Tüm saldırılara rağmen onurlu Kürt halkının mücadeleye devam ettiğini kaydeden Hatimoğulları, Mezopotamya'nın dört bir yanında mücadele eden Orhan Doğan'ın bıraktığı barış mücadelesi mirasını asla yerde bırakmayacaklarını, zaferle taçlandıracaklarını söyledi.

'AÇLIK GREVİ TALEPLERİ ORTADOĞU HALKLARININ ORTAK TALEBİDİR'
PKK lideri Abdullah Öcalan'a yönelik mutlak tecrit işkencesinin son bulması, Kürt sorunun demokratik çözümü için açlık grevi direnişine başlayan tutsakları selamlayan Hatimoğulları, "Ağırlaştırılmış tecridin ne Anayasada ne Türkiye hukukunda ne de insanlık hukukunda yeri vardır. Cezaevlerindeki tablo ağırlaşmadan önce, oradaki açlık grevleri daha ağır bir evreye geçmeden önce ağırlaştırılmış tecrit kalkmalıdır. Sayın Öcalan üzerindeki bu tecridin kalkması ve fiziki özgürlüğüne kavuşması Kürt halkı başta olmak üzere Ortadoğu halklarının ortak talebidir" dedi.

'AHMET GÜN'Ü KATLEDEN BURADAKİ KONTRA ZİHNİYETİN KENDİSİDİR'
Açıklama öncesi katledilen parti yöneticisi Ahmet Gün'ün taziyesine katıldıklarını belirten Hatimoğulları, şöyle devam etti: "Ahmet Gün'ü katleden zihniyet buradaki kontra zihniyetin kendisidir.
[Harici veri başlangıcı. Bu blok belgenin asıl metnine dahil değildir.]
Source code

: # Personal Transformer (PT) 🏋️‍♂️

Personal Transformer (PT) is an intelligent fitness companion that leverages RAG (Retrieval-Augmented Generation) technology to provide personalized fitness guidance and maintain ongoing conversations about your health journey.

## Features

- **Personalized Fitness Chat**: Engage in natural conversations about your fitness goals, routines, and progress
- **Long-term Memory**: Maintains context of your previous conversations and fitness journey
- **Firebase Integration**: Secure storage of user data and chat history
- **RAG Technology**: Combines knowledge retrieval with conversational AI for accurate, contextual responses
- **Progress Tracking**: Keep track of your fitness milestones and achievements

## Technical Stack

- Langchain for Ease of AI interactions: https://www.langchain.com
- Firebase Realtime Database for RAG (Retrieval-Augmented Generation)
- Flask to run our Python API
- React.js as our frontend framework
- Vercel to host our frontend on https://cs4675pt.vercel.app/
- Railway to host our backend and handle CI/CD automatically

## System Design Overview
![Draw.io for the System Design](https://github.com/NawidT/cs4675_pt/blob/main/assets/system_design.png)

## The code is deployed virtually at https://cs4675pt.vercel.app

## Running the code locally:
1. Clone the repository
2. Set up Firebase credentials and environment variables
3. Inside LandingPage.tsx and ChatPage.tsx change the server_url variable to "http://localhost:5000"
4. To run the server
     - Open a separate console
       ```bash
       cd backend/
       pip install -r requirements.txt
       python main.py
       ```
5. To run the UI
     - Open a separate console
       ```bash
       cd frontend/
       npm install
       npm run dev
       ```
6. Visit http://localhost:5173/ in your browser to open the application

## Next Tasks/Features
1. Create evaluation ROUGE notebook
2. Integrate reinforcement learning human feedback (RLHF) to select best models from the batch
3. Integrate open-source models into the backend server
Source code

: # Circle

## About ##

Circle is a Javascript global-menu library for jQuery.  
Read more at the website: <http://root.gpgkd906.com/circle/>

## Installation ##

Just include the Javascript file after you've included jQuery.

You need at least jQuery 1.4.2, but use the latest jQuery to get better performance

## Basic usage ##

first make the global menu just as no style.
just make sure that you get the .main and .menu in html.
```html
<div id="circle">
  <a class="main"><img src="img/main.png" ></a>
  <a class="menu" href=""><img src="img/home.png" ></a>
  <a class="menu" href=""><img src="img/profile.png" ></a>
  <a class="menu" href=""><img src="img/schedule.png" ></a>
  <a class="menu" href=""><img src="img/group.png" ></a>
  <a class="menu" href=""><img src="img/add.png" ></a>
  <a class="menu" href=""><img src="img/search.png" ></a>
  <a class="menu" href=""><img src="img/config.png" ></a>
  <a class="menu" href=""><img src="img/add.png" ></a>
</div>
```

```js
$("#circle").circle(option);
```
Roboskî'de katliamı gerçekleştiren, bodrumlarda o vahşi katliamı gerçekleştiren zihniyetin kendisidir. Bunu münferit bir olaymış gibi açıklamaya çalışsalar da biz bunun böyle olmadığını gayet iyi biliyoruz. Ahmet Gün'ün katledilmesi siyasi bir cinayettir. Burada örgütledikleri kontra güçleriyle, koruculuk sistemini geliştirmenin ürünü olarak yetiştirdikleri mafyatik ilişkilerle bu katliam gerçekleşmiştir. El ele verilerek göz yumulan o uyuşturucu ticaretinin ürünü, bu koruculara tanınan insanlık dışı haklardır.

'TETİĞİ ÇEKENLER TEK BAŞINA DEĞİLDİR'
"Ahmet Gün arkadaşımızın katledilmesine karar verenler, o tetiğe basanlar ve aileleri değildir tek başına. Buna karar veren, Roboskiîde ve bodrumlarda katliam gerçekleştiren anlayıştır. Biz bu anlayışı bir kez daha kınıyoruz. Buradan ablukaların yıldönümünde sözümüz olsun ki yitirdiğimiz hiçbir canımızı, hiçbir hevalimizi, yoldaşımızı unutmayacağız. Botan'ın topraklarında mücadeleyi zerre geri adım attıramadığınızı yüzünüze bir kez daha vuracağız. Kürt halkı bu ülkede yaşadığı bütün acılara rağmen, katledilmesine rağmen, analara çocuklarının cenazeleri kargo kutularında teslim edilmesine rağmen hala barış diyorsa bunun bir anlamı vardır. Anaların bu barış haykırışını, Kürt halkının demokratik çözümdeki haykırışını herkes duymak zorundadır. Herkes duyana kadar, bu konuda hukuki ve siyasal gelişmeler sağlanana kadar mücadelemiz her yerde devam edecek. Bir kez daha bodrum vahşetinde yitirdiğimiz bütün canları saygıyla anıyorum. Mücadeleye devam ediyoruz, barış demeye devam ediyoruz, haykırışımızı sürdürmeye devam ediyoruz. Bizler kazanacağız, halklar kazanacak, Kürt halkı kazanacak. Serkeftin."